Actually playing the game for the first time is a bit daunting. Personal Space has options galore and it’s tough to know where to start. One of the nice touches that put this game a cut above the rest is the addition of Goals. To begin every session, the player chooses up to three Goals to achieve. These can be anything. In my first few sessions I’ve had Goals as varied as “go to work”, “win the lottery”, “pick up three worms” and “catalog a word”. The Goals you choose are for you and you alone; there’s no reward for success or penalty for failure. Weirdly, this lack of consequence makes them feel more important. The thought of not meeting one of my Goals makes me as a player feel sad, let alone the impact it might have on my favorite character stat: Mood.
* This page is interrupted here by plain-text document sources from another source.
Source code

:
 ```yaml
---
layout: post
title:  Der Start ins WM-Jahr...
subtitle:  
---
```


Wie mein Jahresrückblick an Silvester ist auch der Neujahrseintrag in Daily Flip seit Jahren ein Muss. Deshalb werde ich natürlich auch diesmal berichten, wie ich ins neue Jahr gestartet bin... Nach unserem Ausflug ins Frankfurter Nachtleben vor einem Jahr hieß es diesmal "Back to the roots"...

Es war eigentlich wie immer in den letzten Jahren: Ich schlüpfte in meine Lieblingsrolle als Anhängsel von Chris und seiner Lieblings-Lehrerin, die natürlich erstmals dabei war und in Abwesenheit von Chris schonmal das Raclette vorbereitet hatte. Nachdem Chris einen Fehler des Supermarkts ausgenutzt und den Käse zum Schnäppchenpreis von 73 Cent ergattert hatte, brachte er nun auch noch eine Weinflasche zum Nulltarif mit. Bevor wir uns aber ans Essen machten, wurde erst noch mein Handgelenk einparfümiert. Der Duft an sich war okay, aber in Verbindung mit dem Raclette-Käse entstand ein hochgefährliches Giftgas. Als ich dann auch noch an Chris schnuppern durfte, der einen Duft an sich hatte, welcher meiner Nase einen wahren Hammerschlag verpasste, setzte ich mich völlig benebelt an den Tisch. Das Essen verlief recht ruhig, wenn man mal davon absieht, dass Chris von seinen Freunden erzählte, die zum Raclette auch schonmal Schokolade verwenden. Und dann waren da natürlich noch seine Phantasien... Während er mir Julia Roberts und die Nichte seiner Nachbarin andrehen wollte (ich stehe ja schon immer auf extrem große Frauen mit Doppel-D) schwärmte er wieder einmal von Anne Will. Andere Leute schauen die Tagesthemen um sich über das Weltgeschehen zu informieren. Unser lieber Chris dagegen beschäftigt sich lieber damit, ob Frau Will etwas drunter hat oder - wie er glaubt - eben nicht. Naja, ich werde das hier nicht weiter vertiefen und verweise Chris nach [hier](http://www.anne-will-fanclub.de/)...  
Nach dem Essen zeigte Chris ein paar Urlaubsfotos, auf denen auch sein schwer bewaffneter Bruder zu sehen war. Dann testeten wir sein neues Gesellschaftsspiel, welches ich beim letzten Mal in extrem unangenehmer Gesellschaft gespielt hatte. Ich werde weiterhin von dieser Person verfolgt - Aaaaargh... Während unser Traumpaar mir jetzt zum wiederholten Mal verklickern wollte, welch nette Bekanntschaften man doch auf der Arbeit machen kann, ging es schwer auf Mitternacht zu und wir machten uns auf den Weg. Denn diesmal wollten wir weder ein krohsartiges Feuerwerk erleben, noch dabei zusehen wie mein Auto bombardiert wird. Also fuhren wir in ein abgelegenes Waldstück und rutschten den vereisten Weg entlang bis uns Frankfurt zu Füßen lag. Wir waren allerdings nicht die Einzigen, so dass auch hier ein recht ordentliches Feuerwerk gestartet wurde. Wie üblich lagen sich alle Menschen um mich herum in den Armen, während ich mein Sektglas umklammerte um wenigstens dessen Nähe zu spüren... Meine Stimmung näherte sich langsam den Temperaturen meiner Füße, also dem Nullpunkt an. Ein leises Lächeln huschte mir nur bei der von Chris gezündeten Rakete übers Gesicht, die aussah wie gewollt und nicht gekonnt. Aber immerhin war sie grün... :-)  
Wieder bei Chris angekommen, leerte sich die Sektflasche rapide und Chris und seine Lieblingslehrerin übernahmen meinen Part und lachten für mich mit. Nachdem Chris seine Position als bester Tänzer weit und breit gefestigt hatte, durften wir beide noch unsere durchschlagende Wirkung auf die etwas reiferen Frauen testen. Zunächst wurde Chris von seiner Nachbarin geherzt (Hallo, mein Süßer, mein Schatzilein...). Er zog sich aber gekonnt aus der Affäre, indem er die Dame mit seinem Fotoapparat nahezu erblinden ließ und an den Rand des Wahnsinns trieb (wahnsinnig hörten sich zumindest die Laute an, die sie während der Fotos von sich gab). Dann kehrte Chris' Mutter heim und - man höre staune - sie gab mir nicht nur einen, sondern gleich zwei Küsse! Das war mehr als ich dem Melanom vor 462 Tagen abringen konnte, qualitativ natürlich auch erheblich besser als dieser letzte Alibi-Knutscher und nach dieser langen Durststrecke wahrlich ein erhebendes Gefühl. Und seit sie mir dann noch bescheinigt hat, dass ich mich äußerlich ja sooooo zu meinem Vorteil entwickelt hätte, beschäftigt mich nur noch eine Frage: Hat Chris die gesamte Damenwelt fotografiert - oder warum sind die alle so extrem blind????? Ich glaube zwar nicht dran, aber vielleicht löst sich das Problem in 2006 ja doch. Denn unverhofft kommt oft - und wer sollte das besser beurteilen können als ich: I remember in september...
Unlike the other stats, which have clear rules around when they increase or decrease, Mood changes after any action where you think it should. That’s such a delightful concept, unique among the board games I’ve played. This is one of the areas where Personal Space feels more like a roleplaying game than a board game, as RPGs have been incorporating rules like this for quite some time. It has lovely consequences in play too: on a day where I chose the goal of “end with Mood at 6”, I ran into my neighbor and was absolutely dismayed to discover that he’d forgotten me, cracking the same joke he had when we first met. My Mood dropped. I spent the rest of the session trying to recover from this slight, focusing on things my character might enjoy rather than simply stockpiling resources.
At the end of each session, players mark certain key things to track for the next game. Money, for example, is kept from day to day and has a tangible use in game. Mood is tracked, as are the number of goals achieved, but those don’t move forward; it’s only a record of what that day felt like. Sometimes I don’t carry over as much as I might like. Instead of digging for worms I spend my time looking for buried treasure. I discover new words (part of the Wordplay hobby) and add them to the global dictionary, a spreadsheet maintained by Jason Tagmire and updated by the community of players.
These moments are special to me not because of the numbers that increase or decrease over time but because of the stories told each day. What makes Personal Space so amazing is the way it makes room for these stories without explicitly creating them.
And while it might seem like a solo game would leave those stories untold, the Discord server is full of lively chatter every day: celebrating lotteries won, commiserating over poorly rolled dice, marveling at a well-arranged grid. There are also waves of new content — moons to visit, new hobbies to enjoy, items to buy — rolling out at regular intervals to challenge and delight players. That community element is central to the experience; we may be playing on our own, but we’re all in it together.
It’s hard to describe Personal Space as anything but, well, personal. This is an intimate, unusual game that doesn’t quite fit squarely into any one category. While it may be part of Button Shy’s Board Game of the Month Club, Personal Space feels much more like a contender for Board Game of the Year.
Note: Because of Patreon’s billing structure, a patron joining the Board Game of the Month Club will be added at the first of the following month. Since Button Shy is a small publisher this can sometimes lead to delays in receiving product. However, the BGotMC is full of other offerings to enjoy while you wait.
Thanks for this review. I was just scouring the internet for more info and found it. Wow, the mini-games look great and the idea of new things arriving each month sounds fantastic – Especially right now while we’re locked down (at least in California). A small/cool legacy game that you can play some every day sounds really appealing to me.